_Data supplied_
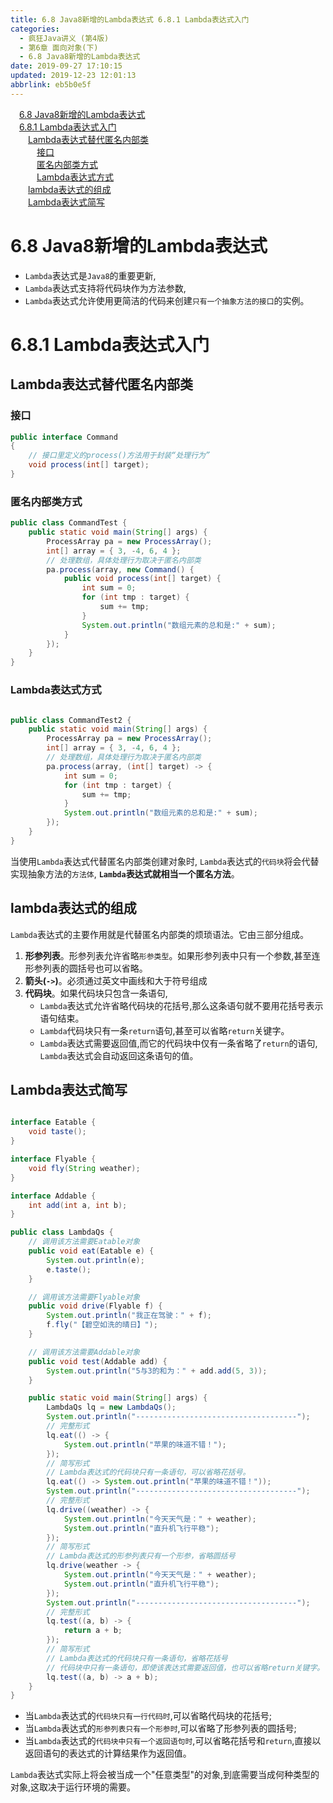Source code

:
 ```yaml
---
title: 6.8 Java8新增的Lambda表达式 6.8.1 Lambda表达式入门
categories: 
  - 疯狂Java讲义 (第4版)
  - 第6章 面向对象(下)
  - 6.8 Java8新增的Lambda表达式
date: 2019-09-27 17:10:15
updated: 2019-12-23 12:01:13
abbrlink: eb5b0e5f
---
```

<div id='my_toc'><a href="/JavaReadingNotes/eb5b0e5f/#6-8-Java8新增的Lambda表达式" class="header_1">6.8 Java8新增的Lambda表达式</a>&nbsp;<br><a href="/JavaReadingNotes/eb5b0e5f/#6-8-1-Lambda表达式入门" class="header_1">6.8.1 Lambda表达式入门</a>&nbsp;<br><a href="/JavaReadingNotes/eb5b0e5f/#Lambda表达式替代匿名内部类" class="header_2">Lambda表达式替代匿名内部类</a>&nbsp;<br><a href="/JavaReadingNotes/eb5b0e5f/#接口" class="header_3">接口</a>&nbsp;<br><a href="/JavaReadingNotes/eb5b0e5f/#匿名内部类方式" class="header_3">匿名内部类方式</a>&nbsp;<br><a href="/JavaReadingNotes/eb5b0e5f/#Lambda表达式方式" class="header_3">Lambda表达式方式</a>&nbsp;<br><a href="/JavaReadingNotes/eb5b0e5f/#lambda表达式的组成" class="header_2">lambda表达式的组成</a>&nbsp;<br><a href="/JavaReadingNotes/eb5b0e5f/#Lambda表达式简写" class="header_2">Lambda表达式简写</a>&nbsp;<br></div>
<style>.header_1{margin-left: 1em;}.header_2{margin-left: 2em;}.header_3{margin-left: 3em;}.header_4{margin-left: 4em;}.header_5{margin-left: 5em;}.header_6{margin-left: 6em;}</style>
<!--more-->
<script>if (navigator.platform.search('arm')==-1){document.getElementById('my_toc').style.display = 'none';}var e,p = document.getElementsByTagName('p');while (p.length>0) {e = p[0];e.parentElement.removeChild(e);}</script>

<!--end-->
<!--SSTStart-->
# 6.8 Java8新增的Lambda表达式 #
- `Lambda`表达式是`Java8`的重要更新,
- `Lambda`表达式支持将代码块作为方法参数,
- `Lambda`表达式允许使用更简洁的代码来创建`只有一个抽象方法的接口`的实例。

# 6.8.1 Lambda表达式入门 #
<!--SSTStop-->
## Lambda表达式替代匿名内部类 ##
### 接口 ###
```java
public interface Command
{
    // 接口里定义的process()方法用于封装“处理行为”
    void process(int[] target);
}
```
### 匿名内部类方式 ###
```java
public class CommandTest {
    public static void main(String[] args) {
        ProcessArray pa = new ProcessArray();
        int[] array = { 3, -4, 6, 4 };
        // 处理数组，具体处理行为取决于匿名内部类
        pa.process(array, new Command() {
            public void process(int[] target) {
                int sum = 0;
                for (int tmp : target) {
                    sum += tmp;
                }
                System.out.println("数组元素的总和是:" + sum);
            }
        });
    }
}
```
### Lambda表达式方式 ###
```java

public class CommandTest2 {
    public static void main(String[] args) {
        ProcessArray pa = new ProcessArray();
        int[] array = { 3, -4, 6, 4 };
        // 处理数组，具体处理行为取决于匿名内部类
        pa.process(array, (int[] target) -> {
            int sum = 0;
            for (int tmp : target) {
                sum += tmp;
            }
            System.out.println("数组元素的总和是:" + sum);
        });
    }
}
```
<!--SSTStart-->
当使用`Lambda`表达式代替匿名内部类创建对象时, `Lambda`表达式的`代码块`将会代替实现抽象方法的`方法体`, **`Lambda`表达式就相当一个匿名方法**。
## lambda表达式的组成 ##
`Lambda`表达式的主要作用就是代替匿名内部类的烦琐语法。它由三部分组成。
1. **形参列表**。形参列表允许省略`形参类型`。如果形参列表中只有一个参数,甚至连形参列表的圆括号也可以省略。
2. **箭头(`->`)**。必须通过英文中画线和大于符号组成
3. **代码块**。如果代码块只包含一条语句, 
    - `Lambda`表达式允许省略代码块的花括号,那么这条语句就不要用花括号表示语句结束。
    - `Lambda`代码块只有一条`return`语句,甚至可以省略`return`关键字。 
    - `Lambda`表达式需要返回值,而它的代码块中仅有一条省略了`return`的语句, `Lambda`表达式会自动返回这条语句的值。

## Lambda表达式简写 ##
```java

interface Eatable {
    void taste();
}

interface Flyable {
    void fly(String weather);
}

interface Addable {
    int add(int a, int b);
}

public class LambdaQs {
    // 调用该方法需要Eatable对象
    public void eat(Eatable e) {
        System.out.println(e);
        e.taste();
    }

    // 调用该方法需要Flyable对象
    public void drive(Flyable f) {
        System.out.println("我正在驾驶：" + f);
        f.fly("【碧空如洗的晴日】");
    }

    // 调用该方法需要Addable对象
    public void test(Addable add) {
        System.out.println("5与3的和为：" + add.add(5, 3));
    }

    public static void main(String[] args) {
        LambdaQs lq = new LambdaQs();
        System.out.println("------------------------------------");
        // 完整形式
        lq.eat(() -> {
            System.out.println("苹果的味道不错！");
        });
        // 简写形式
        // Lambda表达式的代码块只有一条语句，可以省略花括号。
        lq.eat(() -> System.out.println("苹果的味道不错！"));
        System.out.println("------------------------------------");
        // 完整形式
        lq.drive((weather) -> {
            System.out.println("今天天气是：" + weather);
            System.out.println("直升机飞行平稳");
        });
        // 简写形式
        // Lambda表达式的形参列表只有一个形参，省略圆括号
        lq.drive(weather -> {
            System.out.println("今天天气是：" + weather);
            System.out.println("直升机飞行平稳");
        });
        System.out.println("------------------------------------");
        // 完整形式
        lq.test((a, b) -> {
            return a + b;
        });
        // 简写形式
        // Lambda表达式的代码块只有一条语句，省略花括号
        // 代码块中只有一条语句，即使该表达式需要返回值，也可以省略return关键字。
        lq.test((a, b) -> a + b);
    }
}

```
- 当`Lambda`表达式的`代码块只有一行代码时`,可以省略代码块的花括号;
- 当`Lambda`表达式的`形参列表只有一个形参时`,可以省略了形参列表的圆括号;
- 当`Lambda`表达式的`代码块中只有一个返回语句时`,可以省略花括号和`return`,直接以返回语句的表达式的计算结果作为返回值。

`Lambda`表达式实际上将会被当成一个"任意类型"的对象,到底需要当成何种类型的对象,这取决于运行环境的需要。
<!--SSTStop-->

_What you have to do_
The records are above. How many lines in them contain the word "public"? Give the number alone.

_Reply_
11